Now this isn’t the case in every jurisdiction that protects moral rights. The contours of the law are different in different countries. Thus in some countries, we have been able to craft the license to give the author the power to grant both copyrights and moral rights. But in strong moral rights jurisdictions, that simple is not possible using the device we have crafted.
So again, I don’t see how this is us “dismissing” moral rights. (Does aspirin dismiss cancer just because it can’t cure it?) And I don’t see how narrowing our focus means we don’t “care” about moral rights, if indeed you believe that a tool such as ours can’t, in some jurisdictions at least, do anything about moral rights.
And finally, I don’t see where I’ve ever said anything against moral rights. No doubt, they restrict the freedom of authors — at least those authors who would like a simple way to alienate the rights. So too does the ban on slavery restrict the freedom of workers — but you wouldn’t think I support slavery just because I remark this obvious fact, would you? Indeed, in many contexts where I’ve been asked, I’ve said that the moral rights tradition has actually proven to be an important check on the power of publishers — something we’ve forgotten in our own tradition. But none of that is to criticize, or to advise that countries change their law.
So yes, Creative Commons will not, at least in some jurisdictions, deal with moral rights. Nor will it cure cancer or end poverty. But if it is unclear to anyone, let’s be clear about it: We don’t therefore not “care” about cancer or poverty. We don’t therefore “dismiss” those problems. We just understand — as everyone should — that the tools we’re spreading can only do so much.
Finally, about Bill’s claim that I think that copyright, as distinct from moral rights, “is simply an economic matter.” I’m sure Bill got this from one of our conversations. He’s a careful journalist (unlike the journalists he associates with). But I must not have made my point clearly, because the sense in which he offers the statement is different from what I mean. I do believe that “copyright” is “simply an economic matter” — meaning that the rights originally protected by copyright were protected for economic reasons. That again does not deny that there are other rights — read Patterson to see the rich set of “author rights” that existed at the time of our Founding. I wouldn’t say that were simply “an economic matter.”

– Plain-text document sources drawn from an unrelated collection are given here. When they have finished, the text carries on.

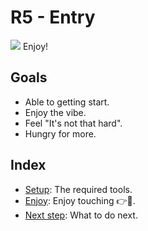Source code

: # R5 - Entry

![](/assets/kat.png) Enjoy!

## Goals

- Able to getting start.
- Enjoy the vibe.
- Feel "It's not that hard".
- Hungry for more.

## Index

- [Setup](./setup.md): The required tools.
- [Enjoy](./enjoy1.md): Enjoy touching 👉🦀.
- [Next step](./next-step.md): What to do next.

But I do believe that copyright was about economics. And I continue to believe copyright is important, primarily for economic reasons. But that again is precisely why we wanted to create a simpler copyright, for the many many creators who either are not creating for economic ends, or who believe that control over their creativity is not a necessary means to their economic success.
Free law is the tool we created. A tool to enable people to achieve something at the legal layer, just as iChat enables people to achieve something at the application layer. But as iChat isn’t for everyone, or at least, for everyone for any end, neither is CC. I would not advise Britney to put her music under a CC license. I would advise Gilberto Gil to. Tell me what you’re trying to do, and I’ll tell you whether we’ve got a tool for you. (That’s of course, rhetorical. Please don’t tell me. There are briefs, and filings, and classes, and family that demand the time that answering questions would take.)